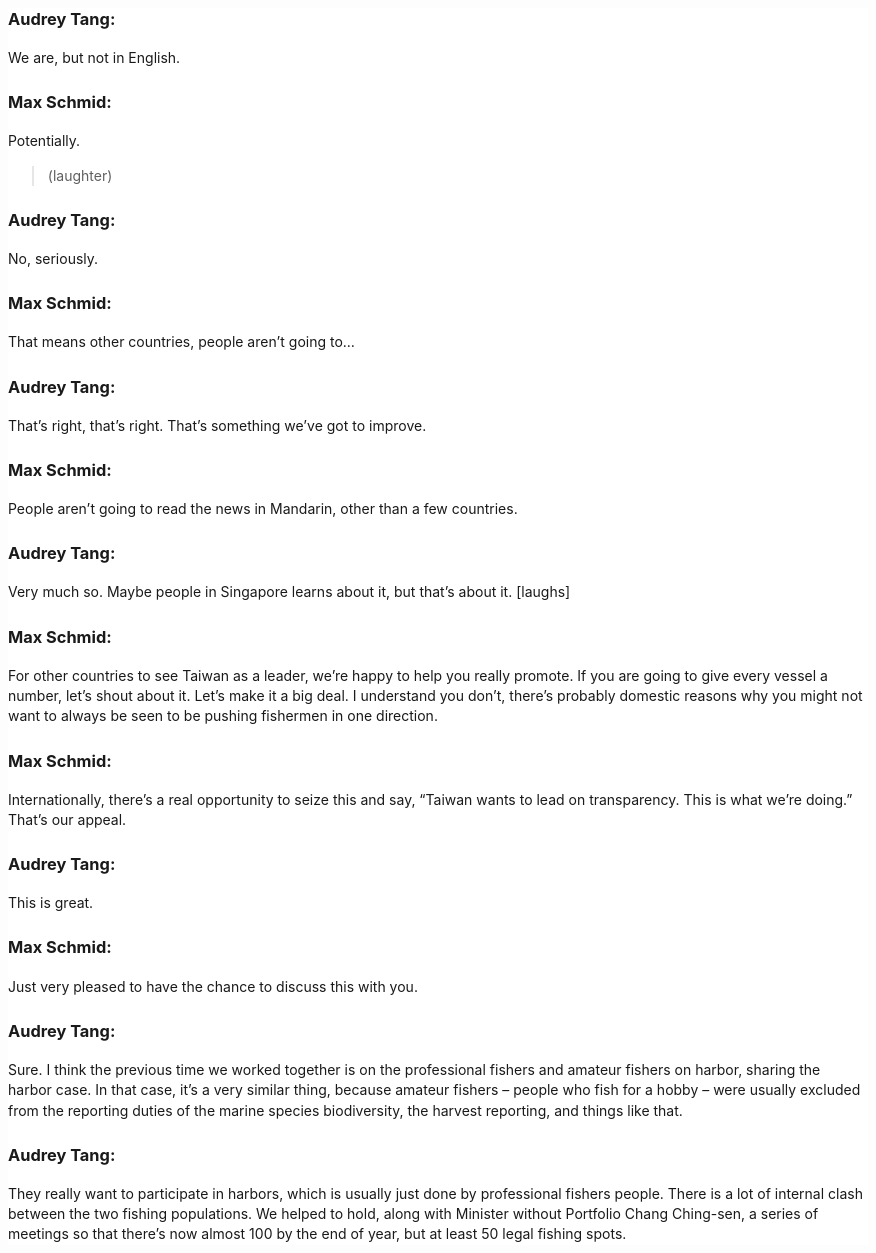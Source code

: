 ### Audrey Tang:
We are, but not in English.

### Max Schmid:
Potentially.

> (laughter)

### Audrey Tang:
No, seriously.

### Max Schmid:
That means other countries, people aren’t going to…

### Audrey Tang:
That’s right, that’s right. That’s something we’ve got to improve.

### Max Schmid:
People aren’t going to read the news in Mandarin, other than a few countries.

### Audrey Tang:
Very much so. Maybe people in Singapore learns about it, but that’s about it. \[laughs\]

### Max Schmid:
For other countries to see Taiwan as a leader, we’re happy to help you really promote. If you are going to give every vessel a number, let’s shout about it. Let’s make it a big deal. I understand you don’t, there’s probably domestic reasons why you might not want to always be seen to be pushing fishermen in one direction.

### Max Schmid:
Internationally, there’s a real opportunity to seize this and say, “Taiwan wants to lead on transparency. This is what we’re doing.” That’s our appeal.

### Audrey Tang:
This is great.

### Max Schmid:
Just very pleased to have the chance to discuss this with you.

### Audrey Tang:
Sure. I think the previous time we worked together is on the professional fishers and amateur fishers on harbor, sharing the harbor case. In that case, it’s a very similar thing, because amateur fishers – people who fish for a hobby – were usually excluded from the reporting duties of the marine species biodiversity, the harvest reporting, and things like that.

### Audrey Tang:
They really want to participate in harbors, which is usually just done by professional fishers people. There is a lot of internal clash between the two fishing populations. We helped to hold, along with Minister without Portfolio Chang Ching-sen, a series of meetings so that there’s now almost 100 by the end of year, but at least 50 legal fishing spots.
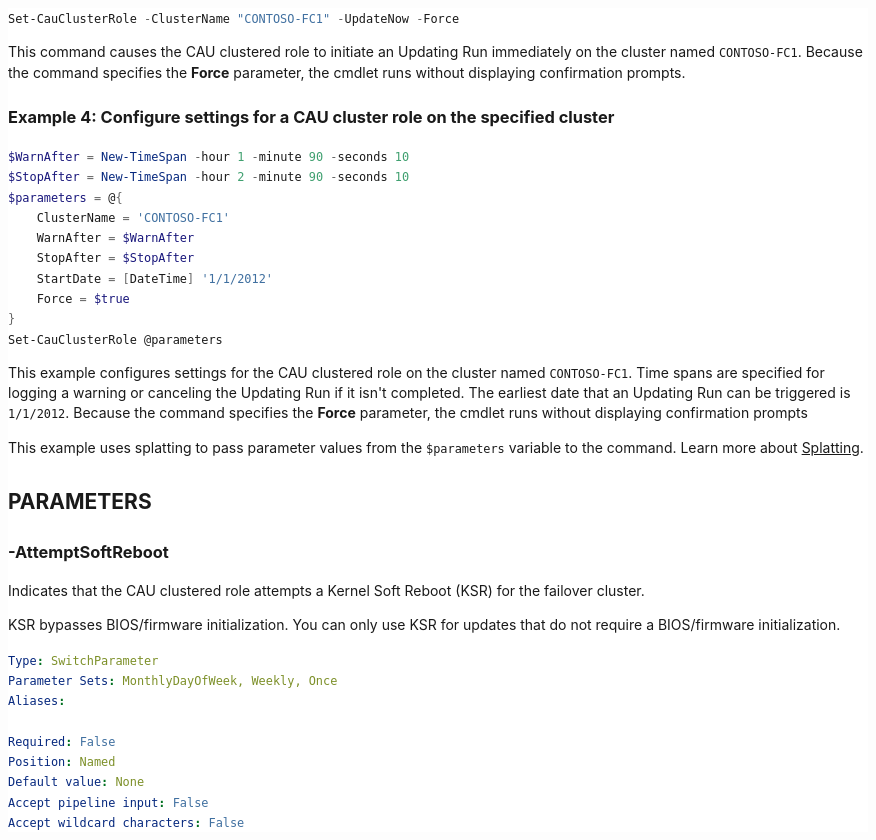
 ```powershell
Set-CauClusterRole -ClusterName "CONTOSO-FC1" -UpdateNow -Force
```

This command causes the CAU clustered role to initiate an Updating Run immediately on the cluster
named `CONTOSO-FC1`. Because the command specifies the **Force** parameter, the cmdlet runs without
displaying confirmation prompts.

### Example 4: Configure settings for a CAU cluster role on the specified cluster

```powershell
$WarnAfter = New-TimeSpan -hour 1 -minute 90 -seconds 10
$StopAfter = New-TimeSpan -hour 2 -minute 90 -seconds 10
$parameters = @{
    ClusterName = 'CONTOSO-FC1'
    WarnAfter = $WarnAfter
    StopAfter = $StopAfter
    StartDate = [DateTime] '1/1/2012'
    Force = $true
}
Set-CauClusterRole @parameters
```

This example configures settings for the CAU clustered role on the cluster named `CONTOSO-FC1`. Time
spans are specified for logging a warning or canceling the Updating Run if it isn't completed. The
earliest date that an Updating Run can be triggered is `1/1/2012`. Because the command specifies the
**Force** parameter, the cmdlet runs without displaying confirmation prompts

This example uses splatting to pass parameter values from the `$parameters` variable to the command.
Learn more about [Splatting](/powershell/module/microsoft.powershell.core/about/about_splatting).

## PARAMETERS

### -AttemptSoftReboot

Indicates that the CAU clustered role attempts a Kernel Soft Reboot (KSR) for the failover cluster.

KSR bypasses BIOS/firmware initialization. You can only use KSR for updates that do not require a
BIOS/firmware initialization.

```yaml
Type: SwitchParameter
Parameter Sets: MonthlyDayOfWeek, Weekly, Once
Aliases:

Required: False
Position: Named
Default value: None
Accept pipeline input: False
Accept wildcard characters: False
```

------------------------------------

• _What this task involves_:
Give back, word for word, only the lines from the one containing "Indicates that the" through the closing line of the entries.

• _Result_:
Indicates that the CAU clustered role attempts a Kernel Soft Reboot (KSR) for the failover cluster.

KSR bypasses BIOS/firmware initialization. You can only use KSR for updates that do not require a
BIOS/firmware initialization.

```yaml
Type: SwitchParameter
Parameter Sets: MonthlyDayOfWeek, Weekly, Once
Aliases:

Required: False
Position: Named
Default value: None
Accept pipeline input: False
Accept wildcard characters: False
```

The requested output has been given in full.